§ TASK DIRECTIONS: For the string "item", state how many lines of the data hold it. Give nothing besides the number.

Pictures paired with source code
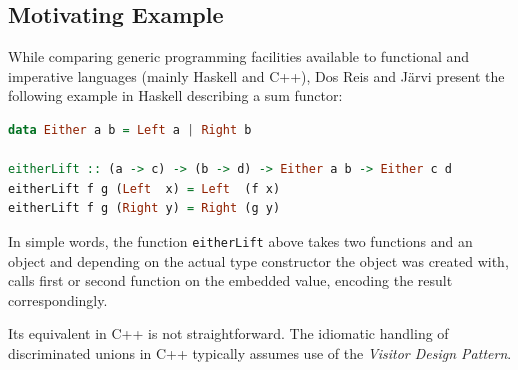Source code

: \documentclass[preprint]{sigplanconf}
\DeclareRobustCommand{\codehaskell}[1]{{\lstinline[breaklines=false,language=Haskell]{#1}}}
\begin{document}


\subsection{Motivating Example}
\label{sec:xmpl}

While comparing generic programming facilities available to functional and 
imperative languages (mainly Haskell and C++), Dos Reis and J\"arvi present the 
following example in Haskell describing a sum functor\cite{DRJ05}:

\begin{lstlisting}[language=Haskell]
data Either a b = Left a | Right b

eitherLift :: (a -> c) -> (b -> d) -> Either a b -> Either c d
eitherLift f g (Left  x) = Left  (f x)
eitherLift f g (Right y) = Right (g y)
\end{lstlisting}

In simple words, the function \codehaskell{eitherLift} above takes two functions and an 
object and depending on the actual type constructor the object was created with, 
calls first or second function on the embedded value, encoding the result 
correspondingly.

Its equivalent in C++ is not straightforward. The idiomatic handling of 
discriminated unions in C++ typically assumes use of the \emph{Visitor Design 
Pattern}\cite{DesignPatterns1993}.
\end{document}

==

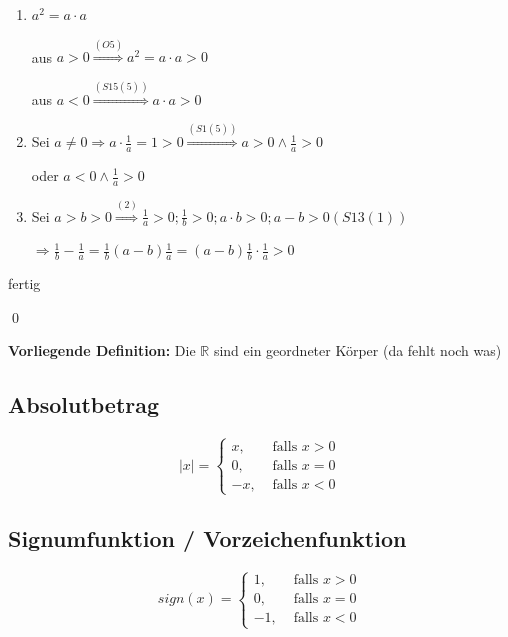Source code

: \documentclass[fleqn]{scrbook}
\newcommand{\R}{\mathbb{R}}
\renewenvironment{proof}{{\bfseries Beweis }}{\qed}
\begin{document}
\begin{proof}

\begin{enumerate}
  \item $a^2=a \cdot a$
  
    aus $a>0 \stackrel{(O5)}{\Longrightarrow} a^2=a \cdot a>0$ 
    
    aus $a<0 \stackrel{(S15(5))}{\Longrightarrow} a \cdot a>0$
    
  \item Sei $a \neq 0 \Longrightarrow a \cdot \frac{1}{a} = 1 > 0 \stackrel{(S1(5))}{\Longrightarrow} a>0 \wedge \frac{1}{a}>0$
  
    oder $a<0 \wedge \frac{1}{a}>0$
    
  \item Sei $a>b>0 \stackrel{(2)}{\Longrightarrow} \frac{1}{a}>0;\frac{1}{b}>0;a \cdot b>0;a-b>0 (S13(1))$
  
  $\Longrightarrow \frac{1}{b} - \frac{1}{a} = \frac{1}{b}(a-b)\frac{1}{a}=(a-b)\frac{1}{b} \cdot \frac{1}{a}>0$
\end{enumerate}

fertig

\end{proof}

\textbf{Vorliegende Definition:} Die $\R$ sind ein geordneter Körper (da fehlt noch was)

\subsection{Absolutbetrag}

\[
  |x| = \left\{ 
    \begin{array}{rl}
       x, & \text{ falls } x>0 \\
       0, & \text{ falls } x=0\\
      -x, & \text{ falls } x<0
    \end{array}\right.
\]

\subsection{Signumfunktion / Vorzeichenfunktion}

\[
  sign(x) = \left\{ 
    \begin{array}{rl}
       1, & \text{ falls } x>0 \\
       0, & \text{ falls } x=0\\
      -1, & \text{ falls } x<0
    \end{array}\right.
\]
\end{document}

* * *

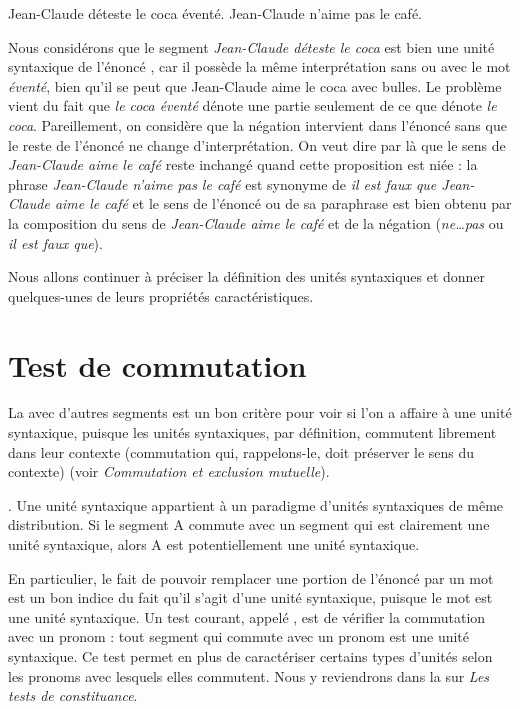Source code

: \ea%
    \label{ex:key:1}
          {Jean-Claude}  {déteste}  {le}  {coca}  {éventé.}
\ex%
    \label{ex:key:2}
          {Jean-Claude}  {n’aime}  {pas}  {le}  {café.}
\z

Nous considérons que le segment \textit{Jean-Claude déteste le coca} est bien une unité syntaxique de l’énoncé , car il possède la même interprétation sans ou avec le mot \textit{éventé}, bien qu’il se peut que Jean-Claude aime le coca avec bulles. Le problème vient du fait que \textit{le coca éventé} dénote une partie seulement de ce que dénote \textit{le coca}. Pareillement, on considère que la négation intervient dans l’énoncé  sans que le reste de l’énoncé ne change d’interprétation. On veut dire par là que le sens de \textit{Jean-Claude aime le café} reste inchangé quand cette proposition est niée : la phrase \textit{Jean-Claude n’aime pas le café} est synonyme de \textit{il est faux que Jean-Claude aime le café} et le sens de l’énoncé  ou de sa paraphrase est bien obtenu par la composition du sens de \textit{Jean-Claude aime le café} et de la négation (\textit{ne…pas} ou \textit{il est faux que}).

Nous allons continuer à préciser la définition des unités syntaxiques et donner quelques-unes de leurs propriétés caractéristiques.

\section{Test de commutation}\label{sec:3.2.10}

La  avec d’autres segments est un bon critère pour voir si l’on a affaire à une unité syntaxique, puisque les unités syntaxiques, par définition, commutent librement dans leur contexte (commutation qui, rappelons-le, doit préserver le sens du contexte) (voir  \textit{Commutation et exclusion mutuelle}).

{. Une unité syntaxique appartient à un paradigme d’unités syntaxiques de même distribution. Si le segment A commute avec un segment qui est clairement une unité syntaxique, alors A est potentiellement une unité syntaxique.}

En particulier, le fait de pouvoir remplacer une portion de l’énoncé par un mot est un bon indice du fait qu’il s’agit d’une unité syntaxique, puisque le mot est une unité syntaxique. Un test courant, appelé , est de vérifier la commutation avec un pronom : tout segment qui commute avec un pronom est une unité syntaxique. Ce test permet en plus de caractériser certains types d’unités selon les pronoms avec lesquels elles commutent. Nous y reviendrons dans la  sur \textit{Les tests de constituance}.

§ YOUR SOLUTION: 3